■ TASK OBJECTIVE ■
Your answer must restate each entry below word for word, with no pictures in it.

(DATASET)

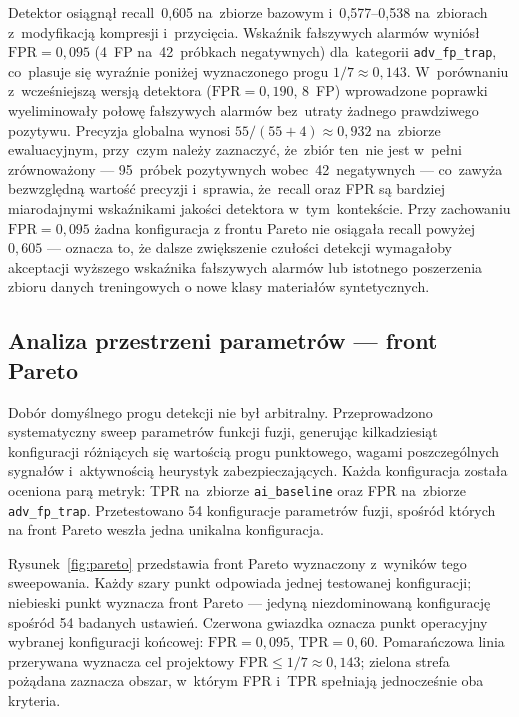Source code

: Detektor osiągnął recall~0{,}605 na~zbiorze bazowym
i~0{,}577--0{,}538 na~zbiorach z~modyfikacją kompresji i~przycięcia.
Wskaźnik fałszywych alarmów wyniósł $\mathrm{FPR} = 0{,}095$
(4~FP na~42~próbkach negatywnych) dla~kategorii \texttt{adv\_fp\_trap},
co~plasuje się wyraźnie poniżej wyznaczonego progu $1/7 \approx 0{,}143$.
W~porównaniu z~wcześniejszą wersją detektora ($\mathrm{FPR} = 0{,}190$, 8~FP)
wprowadzone poprawki wyeliminowały połowę fałszywych alarmów
bez~utraty żadnego prawdziwego pozytywu.
Precyzja globalna wynosi $55/(55+4) \approx 0{,}932$ na~zbiorze ewaluacyjnym,
przy~czym należy zaznaczyć, że~zbiór ten~nie jest w~pełni zrównoważony
--- 95~próbek pozytywnych wobec~42~negatywnych --- co~zawyża bezwzględną
wartość precyzji i~sprawia, że~recall oraz FPR są bardziej miarodajnymi
wskaźnikami jakości detektora w~tym~kontekście. Przy zachowaniu $\text{FPR} = 0{,}095$ żadna konfiguracja z frontu Pareto nie osiągała
recall powyżej $0{,}605$ --- oznacza to, że dalsze zwiększenie czułości detekcji wymagałoby
akceptacji wyższego wskaźnika fałszywych alarmów lub istotnego poszerzenia zbioru danych
treningowych o nowe klasy materiałów syntetycznych.

\subsection*{Analiza przestrzeni parametrów --- front Pareto}

Dobór domyślnego progu detekcji nie był arbitralny. Przeprowadzono
systematyczny sweep parametrów funkcji fuzji, generując kilkadziesiąt
konfiguracji różniących się wartością progu punktowego, wagami
poszczególnych sygnałów i~aktywnością heurystyk zabezpieczających.
Każda konfiguracja została oceniona parą metryk: TPR na~zbiorze
\texttt{ai\_baseline} oraz FPR na~zbiorze \texttt{adv\_fp\_trap}.
Przetestowano 54 konfiguracje parametrów fuzji, spośród których na front Pareto weszła jedna unikalna konfiguracja.

Rysunek~\ref{fig:pareto} przedstawia front Pareto wyznaczony z~wyników
tego sweepowania. Każdy szary punkt odpowiada jednej testowanej konfiguracji;
niebieski punkt wyznacza front Pareto — jedyną niezdominowaną konfigurację
spośród 54 badanych ustawień. Czerwona gwiazdka oznacza punkt operacyjny
wybranej konfiguracji końcowej: $\mathrm{FPR} = 0{,}095$, $\mathrm{TPR} = 0{,}60$.
Pomarańczowa linia przerywana wyznacza cel projektowy
$\mathrm{FPR} \leq 1/7 \approx 0{,}143$; zielona strefa pożądana
zaznacza obszar, w~którym FPR i~TPR spełniają jednocześnie oba kryteria.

(End DATASET)

■ ANSWER TO THIS TASK ■
Source code

: Detektor osiągnął recall~0{,}605 na~zbiorze bazowym
i~0{,}577--0{,}538 na~zbiorach z~modyfikacją kompresji i~przycięcia.
Wskaźnik fałszywych alarmów wyniósł $\mathrm{FPR} = 0{,}095$
(4~FP na~42~próbkach negatywnych) dla~kategorii \texttt{adv\_fp\_trap},
co~plasuje się wyraźnie poniżej wyznaczonego progu $1/7 \approx 0{,}143$.
W~porównaniu z~wcześniejszą wersją detektora ($\mathrm{FPR} = 0{,}190$, 8~FP)
wprowadzone poprawki wyeliminowały połowę fałszywych alarmów
bez~utraty żadnego prawdziwego pozytywu.
Precyzja globalna wynosi $55/(55+4) \approx 0{,}932$ na~zbiorze ewaluacyjnym,
przy~czym należy zaznaczyć, że~zbiór ten~nie jest w~pełni zrównoważony
--- 95~próbek pozytywnych wobec~42~negatywnych --- co~zawyża bezwzględną
wartość precyzji i~sprawia, że~recall oraz FPR są bardziej miarodajnymi
wskaźnikami jakości detektora w~tym~kontekście. Przy zachowaniu $\text{FPR} = 0{,}095$ żadna konfiguracja z frontu Pareto nie osiągała
recall powyżej $0{,}605$ --- oznacza to, że dalsze zwiększenie czułości detekcji wymagałoby
akceptacji wyższego wskaźnika fałszywych alarmów lub istotnego poszerzenia zbioru danych
treningowych o nowe klasy materiałów syntetycznych.

\subsection*{Analiza przestrzeni parametrów --- front Pareto}

Dobór domyślnego progu detekcji nie był arbitralny. Przeprowadzono
systematyczny sweep parametrów funkcji fuzji, generując kilkadziesiąt
konfiguracji różniących się wartością progu punktowego, wagami
poszczególnych sygnałów i~aktywnością heurystyk zabezpieczających.
Każda konfiguracja została oceniona parą metryk: TPR na~zbiorze
\texttt{ai\_baseline} oraz FPR na~zbiorze \texttt{adv\_fp\_trap}.
Przetestowano 54 konfiguracje parametrów fuzji, spośród których na front Pareto weszła jedna unikalna konfiguracja.

Rysunek~\ref{fig:pareto} przedstawia front Pareto wyznaczony z~wyników
tego sweepowania. Każdy szary punkt odpowiada jednej testowanej konfiguracji;
niebieski punkt wyznacza front Pareto — jedyną niezdominowaną konfigurację
spośród 54 badanych ustawień. Czerwona gwiazdka oznacza punkt operacyjny
wybranej konfiguracji końcowej: $\mathrm{FPR} = 0{,}095$, $\mathrm{TPR} = 0{,}60$.
Pomarańczowa linia przerywana wyznacza cel projektowy
$\mathrm{FPR} \leq 1/7 \approx 0{,}143$; zielona strefa pożądana
zaznacza obszar, w~którym FPR i~TPR spełniają jednocześnie oba kryteria.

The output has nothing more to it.